An extended multi-stage process will now take place. As a first step, Parties are invited to submit to the Executive Secretary of the CBD “(a) information on their needs and priorities for further guidance on specific topis of risk assessment of LMOs, (b) proposals on criteria, including the technical justification, that may facilitate the selection of topics for the development of further guidance, and (c) views on perceived gaps in existing guidance materials”.
This means that the further specific risk assessment guidance on living modified fish and LMOs produced through synthetic biology, even though requested by Parties and recommended by the AHTEG, will no longer be automatically considered for further work.
In addition, the 20th meeting of the Subsidiary Body on Scientific, Technical and Technological Advice (SBSTTA) in April 2016 had recommended that the general principles and methodology for risk assessment under the Cartagena Protocol may need to be updated and adapted for current and future developments and applications of synthetic biology, that scientific and technological developments and information in the field of synthetic biology need to be reviewed regularly to ensurethat regulatory oversight and risk assessment methodologies remain up to date, and that coordination is needed among current and future processes under the Convention and its Protocols, including with the AHTEG on Risk Assessment and Risk Management.
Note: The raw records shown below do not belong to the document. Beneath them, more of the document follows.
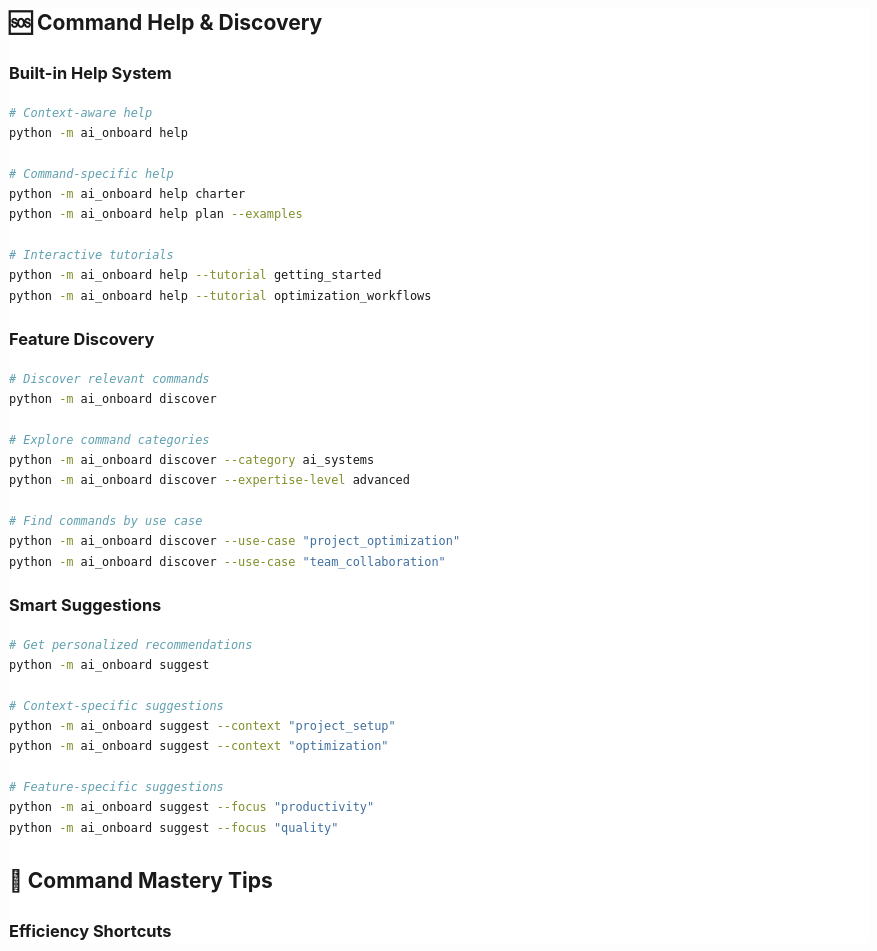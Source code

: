 ## 🆘 Command Help & Discovery

### Built-in Help System

```bash
# Context-aware help
python -m ai_onboard help

# Command-specific help
python -m ai_onboard help charter
python -m ai_onboard help plan --examples

# Interactive tutorials
python -m ai_onboard help --tutorial getting_started
python -m ai_onboard help --tutorial optimization_workflows
```

### Feature Discovery

```bash
# Discover relevant commands
python -m ai_onboard discover

# Explore command categories
python -m ai_onboard discover --category ai_systems
python -m ai_onboard discover --expertise-level advanced

# Find commands by use case
python -m ai_onboard discover --use-case "project_optimization"
python -m ai_onboard discover --use-case "team_collaboration"
```

### Smart Suggestions

```bash
# Get personalized recommendations
python -m ai_onboard suggest

# Context-specific suggestions
python -m ai_onboard suggest --context "project_setup"
python -m ai_onboard suggest --context "optimization"

# Feature-specific suggestions
python -m ai_onboard suggest --focus "productivity"
python -m ai_onboard suggest --focus "quality"
```

## 🎯 Command Mastery Tips

### Efficiency Shortcuts
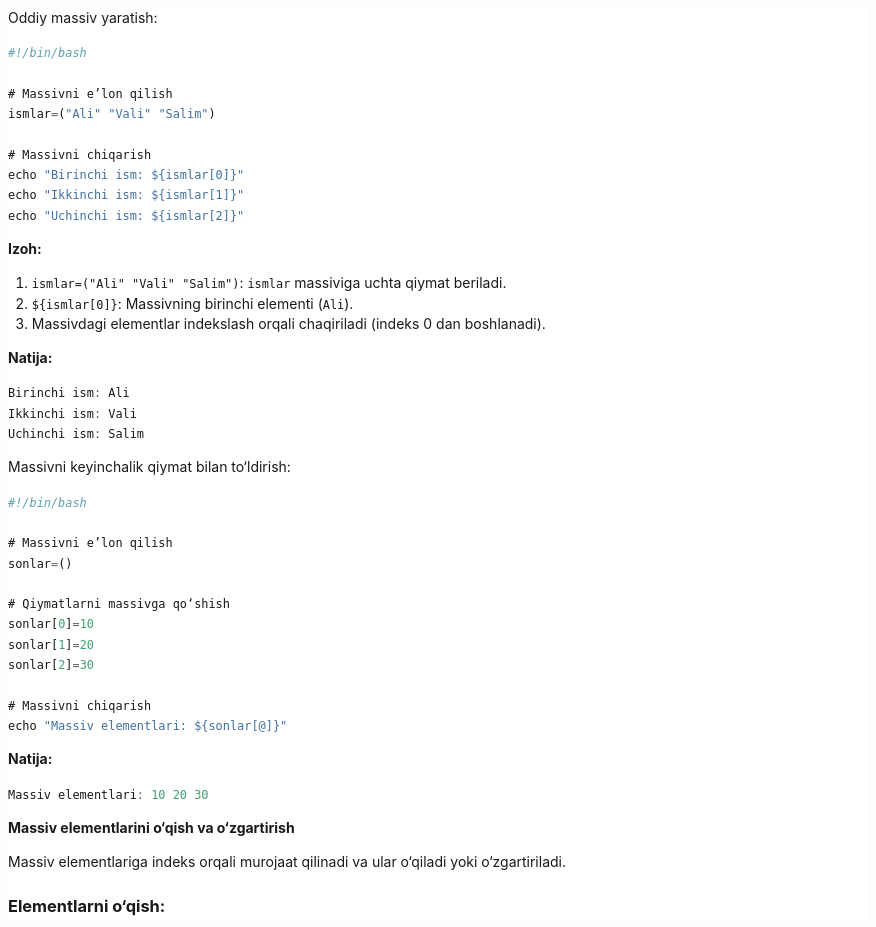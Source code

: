 Oddiy massiv yaratish:

```javascript
#!/bin/bash

# Massivni e’lon qilish
ismlar=("Ali" "Vali" "Salim")

# Massivni chiqarish
echo "Birinchi ism: ${ismlar[0]}"
echo "Ikkinchi ism: ${ismlar[1]}"
echo "Uchinchi ism: ${ismlar[2]}"

```

**Izoh:**

1. `ismlar=("Ali" "Vali" "Salim")`: `ismlar` massiviga uchta qiymat beriladi.
2. `${ismlar[0]}`: Massivning birinchi elementi (`Ali`).
3. Massivdagi elementlar indekslash orqali chaqiriladi (indeks 0 dan boshlanadi).

**Natija:**

```javascript
Birinchi ism: Ali
Ikkinchi ism: Vali
Uchinchi ism: Salim

```

Massivni keyinchalik qiymat bilan to‘ldirish:

```javascript
#!/bin/bash

# Massivni e’lon qilish
sonlar=()

# Qiymatlarni massivga qo‘shish
sonlar[0]=10
sonlar[1]=20
sonlar[2]=30

# Massivni chiqarish
echo "Massiv elementlari: ${sonlar[@]}"
```

**Natija:**

```javascript
Massiv elementlari: 10 20 30
```

**Massiv elementlarini o‘qish va o‘zgartirish**

Massiv elementlariga indeks orqali murojaat qilinadi va ular o‘qiladi yoki o‘zgartiriladi.

### Elementlarni o‘qish:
Despite all this and the extensive decisions by the COP of the CBD and the COP-MOP of the Nagoya Protocol on synthetic biology, the development of specific risk assessment guidance on LMOs produced through synthetic biology remains in doubt, and will not be developed over the next two years as was initially anticipated.
In parallel, the Online Forum on Risk Assessment and Risk Management will continue “to exchange experiences on risk assessment, provide information and views on, and perceived gaps in existing guidance materials, and proposals to address any gaps identified”.
The COP-MOP Bureau will appoint a lead moderator for the online discussions and reporting on discussions, for the next intersessional period, ensuring regional rotation. A Party opposed to the Guidance had initially proposed naming the delegate from India to be the lead moderator, and insisted that there should only be one moderator.
The decision futher requests the Executive Secretary of the CBD to assist the lead moderator of the online discussions to prepare a report of the online discussions and submit it for peer review by the online forum before final presentation, to compile the views submitted by Parties, and to submit all this to the SBSTTA, which will meet prior to the next COP-MOP in 2018.
Following this, the SBSTTA willreview the information provided and “recommend a way forward to address the needs, priorities and gaps identified by Parties” for consideration of COP-MOP 9, “including the possible establishment of a new AHTEG, with the understanding that new guidance proposals should only be presented upon approval by the COP-MOP”.
The COP-MOP in Cancun also adopted other decisions including on socio-economic considerations, the Biosafety Clearing House, public awareness, education and participation, unintentional transbounday movements and emergency measures, transit and contained use of LMOs, and capacity building.
On the issue of socio-economic considerations, the mandate of the AHTEG on Socio-Economic Considerations is extended to work on the guidelines regarding socio-economic considerations of LMOs. A face-to-face meeting of the AHTEG, subject to the availability of funds, will do this work, and submit its report to the next COP-MOP in 2018. Importantly, the AHTEG will now be extended to include a representative from indigenous peoples and local communities.